(Collected data)
=-=-=-=-=

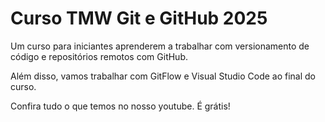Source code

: # Curso TMW Git e GitHub 2025

Um curso para iniciantes aprenderem a trabalhar com versionamento de código e repositórios remotos com GitHub.

Além disso, vamos trabalhar com GitFlow e Visual Studio Code ao final do curso.

Confira tudo o que temos no nosso youtube. É grátis!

=-=-=-=-=

* DIRECTIONS FOR THIS TASK *
Word for word, reproduce all of the data, but keep out the pictures.

* REPLY *
Source code

: # Curso TMW Git e GitHub 2025

Um curso para iniciantes aprenderem a trabalhar com versionamento de código e repositórios remotos com GitHub.

Além disso, vamos trabalhar com GitFlow e Visual Studio Code ao final do curso.

Confira tudo o que temos no nosso youtube. É grátis!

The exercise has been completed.